About a year ago, my local BurdaStyle Sewing Club had a sew-along in which we all used the BurdaStyle Lydia t-shirt pattern to sew a top for ourselves. It was great to see everyone's interpretations. I used the pattern as a starting point for a top based on a RTW nursing top that I saw online (and can no longer find to show you, unfortunately...).
Navy/cream striped fine sweater-knit cotton jersey purchased during Summer 2010 at Pacific Fabrics. The bolt was actually labelled "100% recycled cotton jersey" - recycled from what, I don't know...

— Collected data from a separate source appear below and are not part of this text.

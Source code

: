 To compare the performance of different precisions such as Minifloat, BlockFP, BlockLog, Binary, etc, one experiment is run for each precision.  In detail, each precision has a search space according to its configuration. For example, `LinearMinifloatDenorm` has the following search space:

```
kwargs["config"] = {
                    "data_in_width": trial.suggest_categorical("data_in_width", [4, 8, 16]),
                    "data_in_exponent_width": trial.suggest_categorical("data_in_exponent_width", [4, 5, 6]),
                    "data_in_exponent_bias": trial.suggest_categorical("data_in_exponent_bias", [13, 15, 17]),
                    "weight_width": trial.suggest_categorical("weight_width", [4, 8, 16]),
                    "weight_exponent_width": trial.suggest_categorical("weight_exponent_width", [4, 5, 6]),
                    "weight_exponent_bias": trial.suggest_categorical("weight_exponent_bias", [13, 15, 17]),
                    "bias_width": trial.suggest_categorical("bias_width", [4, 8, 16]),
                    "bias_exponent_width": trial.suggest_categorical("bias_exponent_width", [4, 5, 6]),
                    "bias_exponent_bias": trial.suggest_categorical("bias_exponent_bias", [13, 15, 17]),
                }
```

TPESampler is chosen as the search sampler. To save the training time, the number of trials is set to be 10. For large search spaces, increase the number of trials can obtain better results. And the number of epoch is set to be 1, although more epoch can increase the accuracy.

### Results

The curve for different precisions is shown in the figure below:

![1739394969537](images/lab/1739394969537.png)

Notes on construction/tutorial
I didn't take any photos during construction so hopefully words will suffice. I know, a tutorial with no photos is no fun. Sorry.

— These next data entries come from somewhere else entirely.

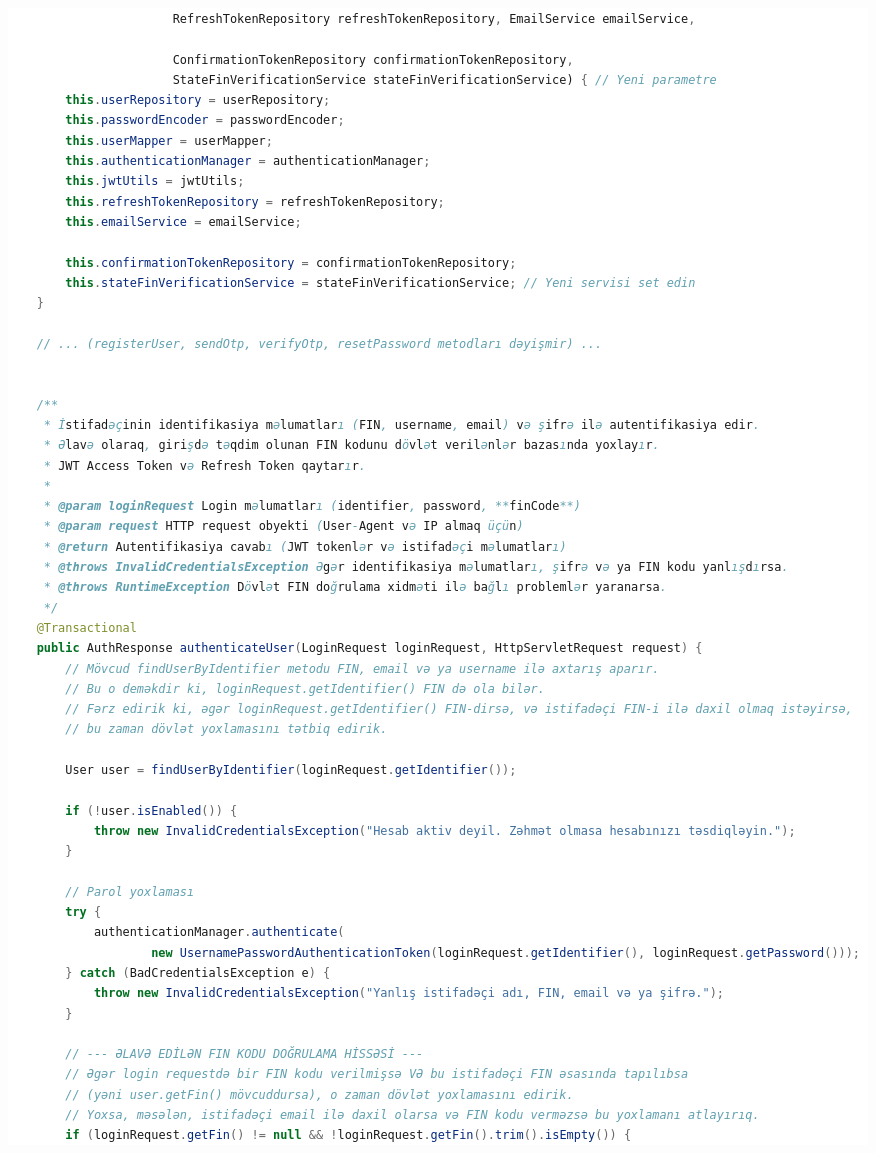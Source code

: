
 ```java
                       RefreshTokenRepository refreshTokenRepository, EmailService emailService,
                        
                       ConfirmationTokenRepository confirmationTokenRepository,
                       StateFinVerificationService stateFinVerificationService) { // Yeni parametre
        this.userRepository = userRepository;
        this.passwordEncoder = passwordEncoder;
        this.userMapper = userMapper;
        this.authenticationManager = authenticationManager;
        this.jwtUtils = jwtUtils;
        this.refreshTokenRepository = refreshTokenRepository;
        this.emailService = emailService;
         
        this.confirmationTokenRepository = confirmationTokenRepository;
        this.stateFinVerificationService = stateFinVerificationService; // Yeni servisi set edin
    }

    // ... (registerUser, sendOtp, verifyOtp, resetPassword metodları dəyişmir) ...


    /**
     * İstifadəçinin identifikasiya məlumatları (FIN, username, email) və şifrə ilə autentifikasiya edir.
     * Əlavə olaraq, girişdə təqdim olunan FIN kodunu dövlət verilənlər bazasında yoxlayır.
     * JWT Access Token və Refresh Token qaytarır.
     *
     * @param loginRequest Login məlumatları (identifier, password, **finCode**)
     * @param request HTTP request obyekti (User-Agent və IP almaq üçün)
     * @return Autentifikasiya cavabı (JWT tokenlər və istifadəçi məlumatları)
     * @throws InvalidCredentialsException Əgər identifikasiya məlumatları, şifrə və ya FIN kodu yanlışdırsa.
     * @throws RuntimeException Dövlət FIN doğrulama xidməti ilə bağlı problemlər yaranarsa.
     */
    @Transactional
    public AuthResponse authenticateUser(LoginRequest loginRequest, HttpServletRequest request) {
        // Mövcud findUserByIdentifier metodu FIN, email və ya username ilə axtarış aparır.
        // Bu o deməkdir ki, loginRequest.getIdentifier() FIN də ola bilər.
        // Fərz edirik ki, əgər loginRequest.getIdentifier() FIN-dirsə, və istifadəçi FIN-i ilə daxil olmaq istəyirsə,
        // bu zaman dövlət yoxlamasını tətbiq edirik.

        User user = findUserByIdentifier(loginRequest.getIdentifier());

        if (!user.isEnabled()) {
            throw new InvalidCredentialsException("Hesab aktiv deyil. Zəhmət olmasa hesabınızı təsdiqləyin.");
        }

        // Parol yoxlaması
        try {
            authenticationManager.authenticate(
                    new UsernamePasswordAuthenticationToken(loginRequest.getIdentifier(), loginRequest.getPassword()));
        } catch (BadCredentialsException e) {
            throw new InvalidCredentialsException("Yanlış istifadəçi adı, FIN, email və ya şifrə.");
        }

        // --- ƏLAVƏ EDİLƏN FIN KODU DOĞRULAMA HİSSƏSİ ---
        // Əgər login requestdə bir FIN kodu verilmişsə VƏ bu istifadəçi FIN əsasında tapılıbsa
        // (yəni user.getFin() mövcuddursa), o zaman dövlət yoxlamasını edirik.
        // Yoxsa, məsələn, istifadəçi email ilə daxil olarsa və FIN kodu verməzsə bu yoxlamanı atlayırıq.
        if (loginRequest.getFin() != null && !loginRequest.getFin().trim().isEmpty()) {
```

There are a few different ways you could make this style, but here's how I did it:
1. Cut out the front, back, and sleeves as normal. I altered mine by cutting a deeper front neckline and by cutting the side seams a bit wider with more of an A-line shape, and I also added length. During those first few post-partum months, I avoided anything fitted in the waist!

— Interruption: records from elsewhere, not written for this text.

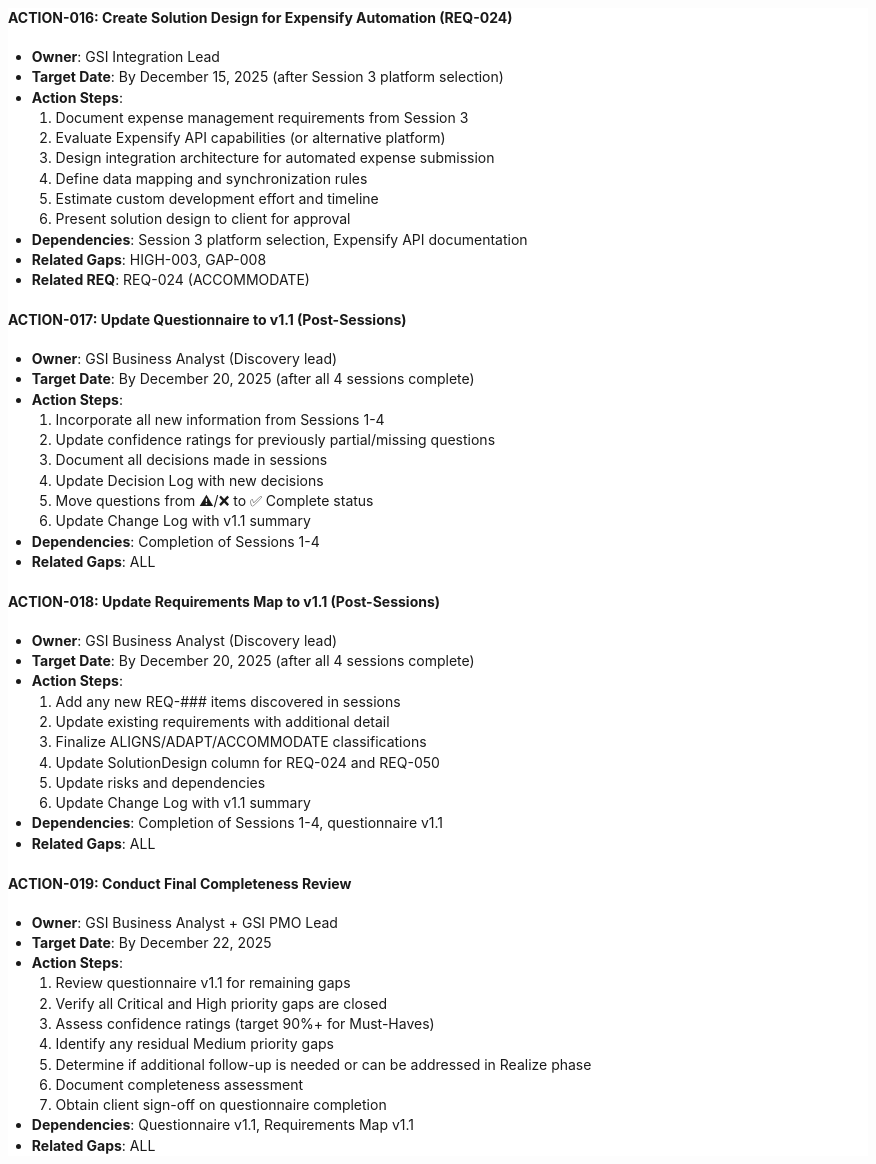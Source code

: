 #### ACTION-016: Create Solution Design for Expensify Automation (REQ-024)
- **Owner**: GSI Integration Lead
- **Target Date**: By December 15, 2025 (after Session 3 platform selection)
- **Action Steps**:
  1. Document expense management requirements from Session 3
  2. Evaluate Expensify API capabilities (or alternative platform)
  3. Design integration architecture for automated expense submission
  4. Define data mapping and synchronization rules
  5. Estimate custom development effort and timeline
  6. Present solution design to client for approval
- **Dependencies**: Session 3 platform selection, Expensify API documentation
- **Related Gaps**: HIGH-003, GAP-008
- **Related REQ**: REQ-024 (ACCOMMODATE)

#### ACTION-017: Update Questionnaire to v1.1 (Post-Sessions)
- **Owner**: GSI Business Analyst (Discovery lead)
- **Target Date**: By December 20, 2025 (after all 4 sessions complete)
- **Action Steps**:
  1. Incorporate all new information from Sessions 1-4
  2. Update confidence ratings for previously partial/missing questions
  3. Document all decisions made in sessions
  4. Update Decision Log with new decisions
  5. Move questions from ⚠️/❌ to ✅ Complete status
  6. Update Change Log with v1.1 summary
- **Dependencies**: Completion of Sessions 1-4
- **Related Gaps**: ALL

#### ACTION-018: Update Requirements Map to v1.1 (Post-Sessions)
- **Owner**: GSI Business Analyst (Discovery lead)
- **Target Date**: By December 20, 2025 (after all 4 sessions complete)
- **Action Steps**:
  1. Add any new REQ-### items discovered in sessions
  2. Update existing requirements with additional detail
  3. Finalize ALIGNS/ADAPT/ACCOMMODATE classifications
  4. Update SolutionDesign column for REQ-024 and REQ-050
  5. Update risks and dependencies
  6. Update Change Log with v1.1 summary
- **Dependencies**: Completion of Sessions 1-4, questionnaire v1.1
- **Related Gaps**: ALL

#### ACTION-019: Conduct Final Completeness Review
- **Owner**: GSI Business Analyst + GSI PMO Lead
- **Target Date**: By December 22, 2025
- **Action Steps**:
  1. Review questionnaire v1.1 for remaining gaps
  2. Verify all Critical and High priority gaps are closed
  3. Assess confidence ratings (target 90%+ for Must-Haves)
  4. Identify any residual Medium priority gaps
  5. Determine if additional follow-up is needed or can be addressed in Realize phase
  6. Document completeness assessment
  7. Obtain client sign-off on questionnaire completion
- **Dependencies**: Questionnaire v1.1, Requirements Map v1.1
- **Related Gaps**: ALL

2. Cut a second front bodice piece, but not the full length - this will be the shorter, top layer of the bodice. You'll want it to fall at least a few inches below your bra band. For now it's better to cut it too long than too short, you can check the length in a bit. I'll refer to this as the "short front" and the other front bodice as the "long front".
3. Stitch the 2 fronts together at the neckline, with the wrong side of the "long front" facing the right side of the "short front". Turn so that the "short front" is laying on top of the "long front". You should be looking at the right side of the fabric on both pieces. Baste together at the shoulders.
4. Finish the neckline of the back bodice with your preferred method. I used a strip of the fashion fabric to bind the back neck, you could also just press the raw edge to the inside and topstitch.
5. Stitch the front and back bodices together at the shoulder seams. Stabilize those shoulder seams with some interfacing, if you're so inclined.
6. Now is a good time to check the length of the "short front". Baste the side seams together (we're still sleeveless at this point) and put the top on. You'll want the "short front" to provide a bit of coverage below your bust, but the final length is up to you. Cut off length to shorten if necessary.
7. Hem the "short front" with your preferred method. I decided to play with the direction of the stripes of my fabric and hemmed it with a narrow band. Baste the "short front" and "long front" together at the side seams.
8. Stitch the sleeves to the bodice. I always set my sleeves in flat when I'm working with knits.
9. Stitch the sleeve seams and side seams.
10. Hem the sleeves and bodice, again however you prefer. I used vertical stripe bands to hem my sleeves in order to complement the bodice.
11. Now put the top on and mark both bust points on the "long front". Take off the top and cut a small circle around each bust point. Smaller is better at first, you can always cut a larger circle if necessary but you can't go the other way! Initially I tried cutting just a slit instead of a circle, but that didn't provide great access for me, so I ended up with circles.
Voila! You are the proud owner of a stylish nursing top.
I get a lot of compliments on this top. From people who don't know it's a nursing top. (I think it's the stripes, actually.) It's so simple yet one of my favorite pieces I've ever made.